Luce was quiet for a minute. She wanted Dorian to say that of course he was like her, that he was basically a merman stuck on land. But he couldn’t give her that, she realized. The idea hurt him too much. Just like Catarina, he couldn’t stand to have anyone know the truth.
“We don’t need to talk about it again, Dorian,” Luce said softly.

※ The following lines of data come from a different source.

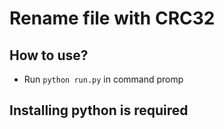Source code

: # Rename file with CRC32

## How to use?
- Run `python run.py` in command promp

## Installing python is required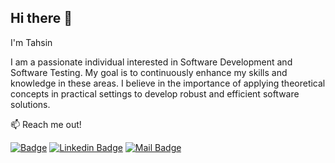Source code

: ## Hi there 👋

I'm Tahsin

I am a passionate individual interested in Software Development and Software Testing. My goal is to continuously enhance my skills and knowledge in these areas.
I believe in the importance of applying theoretical concepts in practical settings to develop robust and efficient software solutions.

:mailbox: Reach me out!

[![Badge](https://img.shields.io/badge/My_Portfolio_Website-071952)](https://tahsintok.github.io/)
[![Linkedin Badge](https://img.shields.io/badge/-tahsin-0e76a8?style=flat&labelColor=0e76a8&logo=linkedin&logoColor=white)](https://www.linkedin.com/in/tahsintok/)  [![Mail Badge](https://img.shields.io/badge/-toktahsin@gmail.com-c0392b?style=flat&labelColor=c0392b&logo=gmail&logoColor=white)](mailto:toktahsin@gmail.com)


<!--
**Tahsintok/tahsintok** is a ✨ _special_ ✨ repository because its `README.md` (this file) appears on your GitHub profile.

Here are some ideas to get you started:

- 🔭 I’m currently working on ...
- 🌱 I’m currently learning ...
- 👯 I’m looking to collaborate on ...
- 🤔 I’m looking for help with ...
- 💬 Ask me about ...
- 📫 How to reach me: ...
- 😄 Pronouns: ...
- ⚡ Fun fact: ...
-->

He kissed her, and each kiss was as lush and slow and thrilling as a flower opening inside her skin.
She was amazed to find that he could touch her so tenderly—that he could stand to touch her at all, really—even now that he knew her story. Although whenever they paused for an instant, she noticed that he seemed to be having trouble meeting her eyes.
Maybe he did really love her, then, even though he knew he was supposed to hate her ... Dorian had even more reason to despise mermaids than the rest of humanity did. If he could truly forgive her for everything, even for his little sister who’d been left to decay at the bottom the sea...
If he could yield up his heart like this, it must mean that she was actually forgivable, and that all her fellow mermaids were, too.
Maybe other humans would also see the situation that way, someday. And maybe the mermaids could even forgive them in return.
His hands stroked through her hair like waves of possibility. Like hope.
The broken world might yet be whole again. She twisted closer, kissing him more deeply still, and softly bit his lower lip.